> _Task to carry out_
Do not include the pictures; repeat the rest of the data exactly.

= = = = = = =

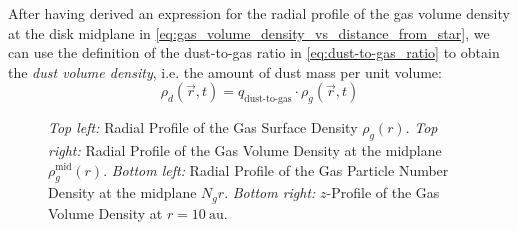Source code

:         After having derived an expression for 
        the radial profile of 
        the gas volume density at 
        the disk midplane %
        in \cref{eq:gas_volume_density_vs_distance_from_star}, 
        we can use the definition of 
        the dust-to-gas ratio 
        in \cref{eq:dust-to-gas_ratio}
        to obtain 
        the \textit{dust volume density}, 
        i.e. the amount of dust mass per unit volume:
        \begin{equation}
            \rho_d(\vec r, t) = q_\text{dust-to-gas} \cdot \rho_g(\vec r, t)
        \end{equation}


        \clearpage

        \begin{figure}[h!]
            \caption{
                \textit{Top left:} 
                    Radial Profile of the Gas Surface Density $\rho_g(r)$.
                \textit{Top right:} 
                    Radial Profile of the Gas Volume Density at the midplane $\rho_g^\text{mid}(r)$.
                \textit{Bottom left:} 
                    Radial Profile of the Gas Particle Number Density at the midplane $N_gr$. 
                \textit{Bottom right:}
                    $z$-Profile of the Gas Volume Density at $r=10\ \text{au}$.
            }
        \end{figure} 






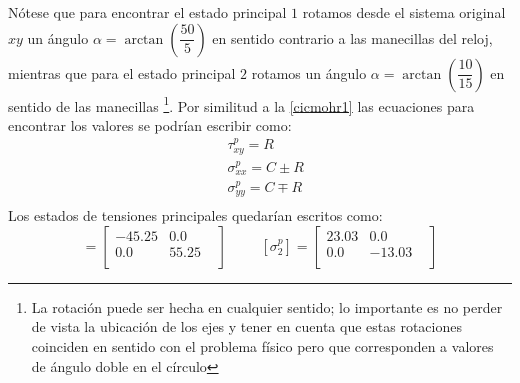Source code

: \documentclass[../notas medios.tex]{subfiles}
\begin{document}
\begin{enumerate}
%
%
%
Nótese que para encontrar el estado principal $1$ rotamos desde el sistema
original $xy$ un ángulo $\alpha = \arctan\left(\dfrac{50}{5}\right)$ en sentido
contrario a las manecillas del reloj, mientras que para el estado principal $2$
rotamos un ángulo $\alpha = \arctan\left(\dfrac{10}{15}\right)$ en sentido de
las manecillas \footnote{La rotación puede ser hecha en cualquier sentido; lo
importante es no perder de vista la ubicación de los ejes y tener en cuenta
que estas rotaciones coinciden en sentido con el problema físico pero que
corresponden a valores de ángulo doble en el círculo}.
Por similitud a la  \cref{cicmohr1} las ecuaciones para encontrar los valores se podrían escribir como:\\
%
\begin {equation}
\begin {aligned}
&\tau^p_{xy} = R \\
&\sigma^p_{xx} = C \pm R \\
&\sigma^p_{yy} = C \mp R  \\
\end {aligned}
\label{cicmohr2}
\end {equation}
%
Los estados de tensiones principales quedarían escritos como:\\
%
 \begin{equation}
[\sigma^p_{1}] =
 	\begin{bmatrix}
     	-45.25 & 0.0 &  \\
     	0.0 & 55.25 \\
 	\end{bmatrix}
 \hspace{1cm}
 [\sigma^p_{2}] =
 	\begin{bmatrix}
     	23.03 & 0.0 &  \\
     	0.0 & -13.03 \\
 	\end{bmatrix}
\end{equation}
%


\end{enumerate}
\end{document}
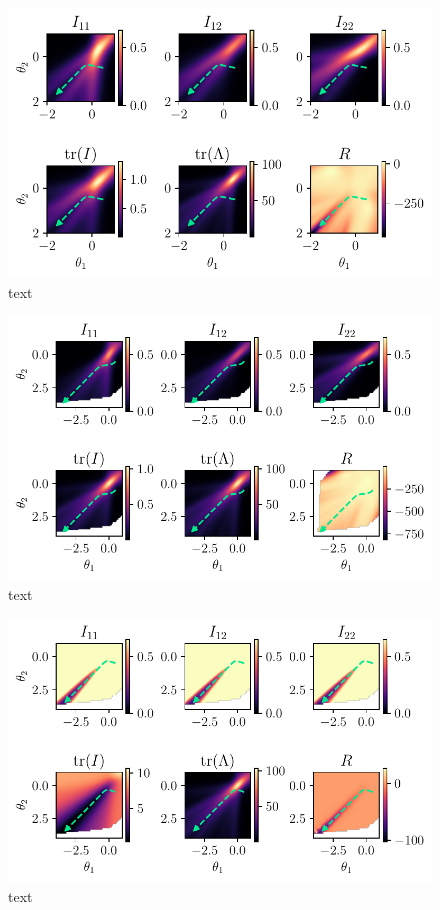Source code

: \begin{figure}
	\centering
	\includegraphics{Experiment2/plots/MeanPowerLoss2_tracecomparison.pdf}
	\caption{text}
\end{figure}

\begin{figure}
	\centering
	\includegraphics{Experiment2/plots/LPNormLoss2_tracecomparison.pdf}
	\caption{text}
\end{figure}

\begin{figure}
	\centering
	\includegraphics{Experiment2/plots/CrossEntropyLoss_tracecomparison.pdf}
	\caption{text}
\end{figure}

= = = = = = =

> _Task solution_
Source code

:         After having derived an expression for 
        the radial profile of 
        the gas volume density at 
        the disk midplane %
        in \cref{eq:gas_volume_density_vs_distance_from_star}, 
        we can use the definition of 
        the dust-to-gas ratio 
        in \cref{eq:dust-to-gas_ratio}
        to obtain 
        the \textit{dust volume density}, 
        i.e. the amount of dust mass per unit volume:
        \begin{equation}
            \rho_d(\vec r, t) = q_\text{dust-to-gas} \cdot \rho_g(\vec r, t)
        \end{equation}


        \clearpage

        \begin{figure}[h!]
            \caption{
                \textit{Top left:} 
                    Radial Profile of the Gas Surface Density $\rho_g(r)$.
                \textit{Top right:} 
                    Radial Profile of the Gas Volume Density at the midplane $\rho_g^\text{mid}(r)$.
                \textit{Bottom left:} 
                    Radial Profile of the Gas Particle Number Density at the midplane $N_gr$. 
                \textit{Bottom right:}
                    $z$-Profile of the Gas Volume Density at $r=10\ \text{au}$.
            }
        \end{figure} 






Source code

: \documentclass[../notas medios.tex]{subfiles}
\begin{document}
\begin{enumerate}
%
%
%
Nótese que para encontrar el estado principal $1$ rotamos desde el sistema
original $xy$ un ángulo $\alpha = \arctan\left(\dfrac{50}{5}\right)$ en sentido
contrario a las manecillas del reloj, mientras que para el estado principal $2$
rotamos un ángulo $\alpha = \arctan\left(\dfrac{10}{15}\right)$ en sentido de
las manecillas \footnote{La rotación puede ser hecha en cualquier sentido; lo
importante es no perder de vista la ubicación de los ejes y tener en cuenta
que estas rotaciones coinciden en sentido con el problema físico pero que
corresponden a valores de ángulo doble en el círculo}.
Por similitud a la  \cref{cicmohr1} las ecuaciones para encontrar los valores se podrían escribir como:\\
%
\begin {equation}
\begin {aligned}
&\tau^p_{xy} = R \\
&\sigma^p_{xx} = C \pm R \\
&\sigma^p_{yy} = C \mp R  \\
\end {aligned}
\label{cicmohr2}
\end {equation}
%
Los estados de tensiones principales quedarían escritos como:\\
%
 \begin{equation}
[\sigma^p_{1}] =
 	\begin{bmatrix}
     	-45.25 & 0.0 &  \\
     	0.0 & 55.25 \\
 	\end{bmatrix}
 \hspace{1cm}
 [\sigma^p_{2}] =
 	\begin{bmatrix}
     	23.03 & 0.0 &  \\
     	0.0 & -13.03 \\
 	\end{bmatrix}
\end{equation}
%


\end{enumerate}
\end{document}
Source code

: \begin{figure}
	\centering
	\includegraphics{Experiment2/plots/MeanPowerLoss2_tracecomparison.pdf}
	\caption{text}
\end{figure}

\begin{figure}
	\centering
	\includegraphics{Experiment2/plots/LPNormLoss2_tracecomparison.pdf}
	\caption{text}
\end{figure}

\begin{figure}
	\centering
	\includegraphics{Experiment2/plots/CrossEntropyLoss_tracecomparison.pdf}
	\caption{text}
\end{figure}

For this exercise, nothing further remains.